Devpacks are not installed at runtime. Apps must carry all the relevant
runtime bits.
## Usage
### devpack yaml
When creating devpacks, meta/packaging.yaml would contain something like:
name: foo
version: 1.2.3
architecture: host-arch1, host-arch2
build-architecture: build-arch1, build-arch2
link-type: shared, static
type: devpack
pkg-config-libraries:
- name: library1
pkg-config-libdir: library1/lib
libraries:
- name: library2
libdir: library2/lib
includedir: library2/include
binaries:
- name: bin/build-tool
description: "Description of build tool"
populate-root-files: "lib/*", "share/"
This devpack is to build apps that will run on host-arch1 or host-arch2 (if
unspecified, arch: all is assumed). It provides an additional build tool
described in the `binaries` section that will only work if the build is run
on `build-arch1` or `build-arch2` (by default arch: all is assumed).

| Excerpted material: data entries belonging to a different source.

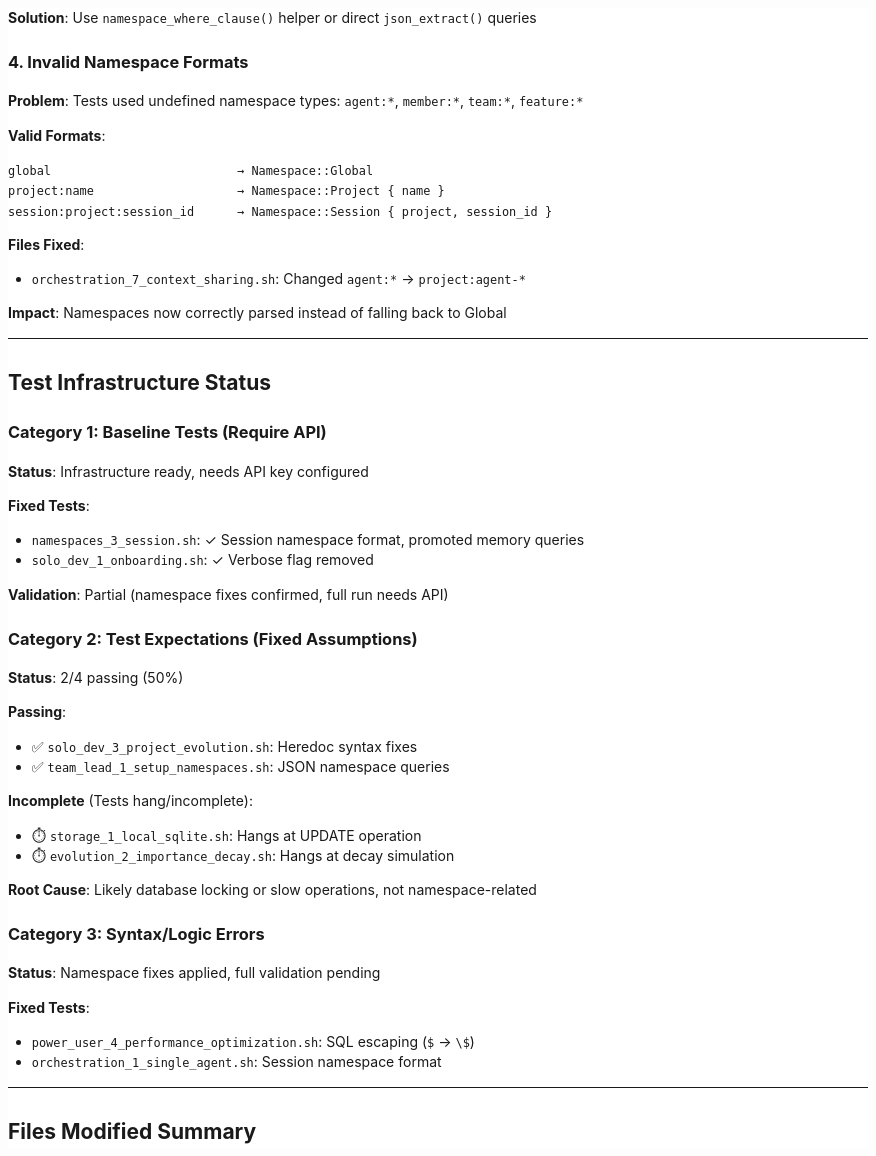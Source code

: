 **Solution**: Use `namespace_where_clause()` helper or direct `json_extract()` queries

### 4. Invalid Namespace Formats

**Problem**: Tests used undefined namespace types: `agent:*`, `member:*`, `team:*`, `feature:*`

**Valid Formats**:
```
global                          → Namespace::Global
project:name                    → Namespace::Project { name }
session:project:session_id      → Namespace::Session { project, session_id }
```

**Files Fixed**:
- `orchestration_7_context_sharing.sh`: Changed `agent:*` → `project:agent-*`

**Impact**: Namespaces now correctly parsed instead of falling back to Global

---

## Test Infrastructure Status

### Category 1: Baseline Tests (Require API)
**Status**: Infrastructure ready, needs API key configured

**Fixed Tests**:
- `namespaces_3_session.sh`: ✓ Session namespace format, promoted memory queries
- `solo_dev_1_onboarding.sh`: ✓ Verbose flag removed

**Validation**: Partial (namespace fixes confirmed, full run needs API)

### Category 2: Test Expectations (Fixed Assumptions)
**Status**: 2/4 passing (50%)

**Passing**:
- ✅ `solo_dev_3_project_evolution.sh`: Heredoc syntax fixes
- ✅ `team_lead_1_setup_namespaces.sh`: JSON namespace queries

**Incomplete** (Tests hang/incomplete):
- ⏱️ `storage_1_local_sqlite.sh`: Hangs at UPDATE operation
- ⏱️ `evolution_2_importance_decay.sh`: Hangs at decay simulation

**Root Cause**: Likely database locking or slow operations, not namespace-related

### Category 3: Syntax/Logic Errors
**Status**: Namespace fixes applied, full validation pending

**Fixed Tests**:
- `power_user_4_performance_optimization.sh`: SQL escaping (`$` → `\$`)
- `orchestration_1_single_agent.sh`: Session namespace format

---

## Files Modified Summary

This devpack offers two independent libraries; library1 is defined in
pkg-config form; library2 is provided directly.
`link-type: shared, static` indicates that both static and shared libraries
are provided. link-type may also just have the value `shared` or
`static` when only one type of libraries is supported.
The layout of pkg-config-libdir and libdir is in the usual multi-arch triplet
format (e.g. lib/arm-linux-gnueabihf) albeit libdirs themselves also searched.
### Using devpacks
Developers install devpacks into their build environment. Typically a clean
environment is created with snapcraft:
snapcraft create env1 --base 15.04
This is a container which is started / stopped as needed by snapcraft when
using the environment. By default, this uses a multiarch chroot of the
architecture of the developer system and with support for the default set of
target architectures (e.g. amd64 and armhf) and with some basic development
tools.
Devpacks containing libraries and/or build tools are installed on top with:
snapcraft addpack env1 foo-devpack
Additional build tools may be installed from Ubuntu with:
snapcraft run apt-get install make
The build is achieved with:
snapcraft --static run make
or:
snapcraft --shared run make
where make is the preferred command to build the project. The build environment
is setup before the build and teared down after the build.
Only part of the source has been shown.